The task ::
Reply only with how many lines below contain "advanced".

[Stored data entries]
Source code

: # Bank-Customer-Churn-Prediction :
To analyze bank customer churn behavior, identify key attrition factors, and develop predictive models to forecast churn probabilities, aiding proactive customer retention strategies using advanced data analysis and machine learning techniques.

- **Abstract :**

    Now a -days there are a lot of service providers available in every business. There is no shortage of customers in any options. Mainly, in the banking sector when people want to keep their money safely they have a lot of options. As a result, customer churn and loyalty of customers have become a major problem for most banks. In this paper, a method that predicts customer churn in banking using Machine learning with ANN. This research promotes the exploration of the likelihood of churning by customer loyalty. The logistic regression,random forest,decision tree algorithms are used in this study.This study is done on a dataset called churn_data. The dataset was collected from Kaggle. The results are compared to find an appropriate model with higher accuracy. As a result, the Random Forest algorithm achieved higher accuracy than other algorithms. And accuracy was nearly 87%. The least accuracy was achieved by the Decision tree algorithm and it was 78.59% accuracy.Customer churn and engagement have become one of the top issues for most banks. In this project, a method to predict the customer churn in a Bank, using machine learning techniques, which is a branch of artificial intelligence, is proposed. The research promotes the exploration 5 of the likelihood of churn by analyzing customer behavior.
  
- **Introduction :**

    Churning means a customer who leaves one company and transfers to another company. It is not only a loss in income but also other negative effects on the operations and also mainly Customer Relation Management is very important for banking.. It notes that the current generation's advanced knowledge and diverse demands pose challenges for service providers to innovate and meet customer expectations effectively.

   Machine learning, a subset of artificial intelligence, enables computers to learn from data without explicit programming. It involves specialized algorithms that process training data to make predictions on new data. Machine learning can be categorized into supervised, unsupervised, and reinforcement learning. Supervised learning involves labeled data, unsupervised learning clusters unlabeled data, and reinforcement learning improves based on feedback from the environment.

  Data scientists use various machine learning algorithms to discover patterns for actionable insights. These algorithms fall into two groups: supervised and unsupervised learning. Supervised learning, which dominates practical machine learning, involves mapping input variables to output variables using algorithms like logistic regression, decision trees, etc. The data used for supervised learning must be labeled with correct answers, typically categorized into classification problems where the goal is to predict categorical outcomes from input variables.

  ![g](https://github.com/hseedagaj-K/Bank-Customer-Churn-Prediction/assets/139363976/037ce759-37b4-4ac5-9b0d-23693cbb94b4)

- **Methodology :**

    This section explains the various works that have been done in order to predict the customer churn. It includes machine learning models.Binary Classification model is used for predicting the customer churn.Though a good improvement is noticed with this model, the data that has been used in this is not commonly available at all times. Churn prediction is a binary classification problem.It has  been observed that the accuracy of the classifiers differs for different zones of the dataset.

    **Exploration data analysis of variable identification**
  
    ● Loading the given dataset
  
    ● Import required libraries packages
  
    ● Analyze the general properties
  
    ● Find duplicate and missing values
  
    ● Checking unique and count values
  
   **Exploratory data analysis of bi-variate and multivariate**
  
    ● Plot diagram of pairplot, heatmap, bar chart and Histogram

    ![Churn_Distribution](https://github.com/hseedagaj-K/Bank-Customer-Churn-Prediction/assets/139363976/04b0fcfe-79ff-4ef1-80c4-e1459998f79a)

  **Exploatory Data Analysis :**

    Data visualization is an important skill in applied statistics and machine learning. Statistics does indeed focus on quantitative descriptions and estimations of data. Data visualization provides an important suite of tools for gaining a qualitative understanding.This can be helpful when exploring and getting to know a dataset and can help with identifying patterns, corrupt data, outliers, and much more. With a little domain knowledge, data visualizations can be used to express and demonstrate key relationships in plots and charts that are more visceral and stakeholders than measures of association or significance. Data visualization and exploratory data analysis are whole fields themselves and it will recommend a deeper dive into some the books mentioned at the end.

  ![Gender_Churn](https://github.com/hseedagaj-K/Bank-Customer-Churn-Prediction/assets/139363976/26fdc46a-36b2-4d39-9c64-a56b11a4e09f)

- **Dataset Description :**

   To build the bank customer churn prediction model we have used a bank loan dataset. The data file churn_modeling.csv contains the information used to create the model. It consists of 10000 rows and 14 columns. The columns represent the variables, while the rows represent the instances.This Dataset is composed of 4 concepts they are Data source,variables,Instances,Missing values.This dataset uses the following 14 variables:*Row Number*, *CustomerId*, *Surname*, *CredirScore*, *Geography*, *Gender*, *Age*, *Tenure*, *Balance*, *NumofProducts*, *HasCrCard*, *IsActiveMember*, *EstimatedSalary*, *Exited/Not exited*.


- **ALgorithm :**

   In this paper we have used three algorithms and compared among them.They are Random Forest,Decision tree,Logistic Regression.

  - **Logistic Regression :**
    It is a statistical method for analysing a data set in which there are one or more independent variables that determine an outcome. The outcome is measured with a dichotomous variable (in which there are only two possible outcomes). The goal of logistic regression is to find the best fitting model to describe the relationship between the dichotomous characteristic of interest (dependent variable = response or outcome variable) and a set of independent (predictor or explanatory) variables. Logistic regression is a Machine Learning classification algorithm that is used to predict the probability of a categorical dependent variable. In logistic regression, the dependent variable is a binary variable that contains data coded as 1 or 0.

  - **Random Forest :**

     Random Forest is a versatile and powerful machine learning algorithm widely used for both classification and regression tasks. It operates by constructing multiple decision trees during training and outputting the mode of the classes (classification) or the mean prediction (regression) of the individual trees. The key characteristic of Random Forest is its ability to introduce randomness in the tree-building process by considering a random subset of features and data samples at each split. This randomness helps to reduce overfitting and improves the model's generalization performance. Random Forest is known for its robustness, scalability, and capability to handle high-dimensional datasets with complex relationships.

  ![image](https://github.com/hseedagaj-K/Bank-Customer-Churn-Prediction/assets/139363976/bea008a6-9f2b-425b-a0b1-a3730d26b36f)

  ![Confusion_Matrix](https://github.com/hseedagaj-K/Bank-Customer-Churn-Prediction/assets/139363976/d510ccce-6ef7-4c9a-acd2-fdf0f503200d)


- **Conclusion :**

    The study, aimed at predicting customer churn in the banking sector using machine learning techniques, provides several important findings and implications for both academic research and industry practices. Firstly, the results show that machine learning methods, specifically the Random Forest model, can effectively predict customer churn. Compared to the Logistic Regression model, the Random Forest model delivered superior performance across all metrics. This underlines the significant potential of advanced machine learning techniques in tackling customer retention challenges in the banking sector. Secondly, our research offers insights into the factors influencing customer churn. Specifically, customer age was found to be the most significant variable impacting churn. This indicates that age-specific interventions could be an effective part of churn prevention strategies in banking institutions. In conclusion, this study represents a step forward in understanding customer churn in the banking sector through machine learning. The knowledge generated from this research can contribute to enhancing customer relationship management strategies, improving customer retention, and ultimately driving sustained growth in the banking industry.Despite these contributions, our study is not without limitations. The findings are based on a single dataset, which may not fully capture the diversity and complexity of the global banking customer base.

Exercise solution ::
3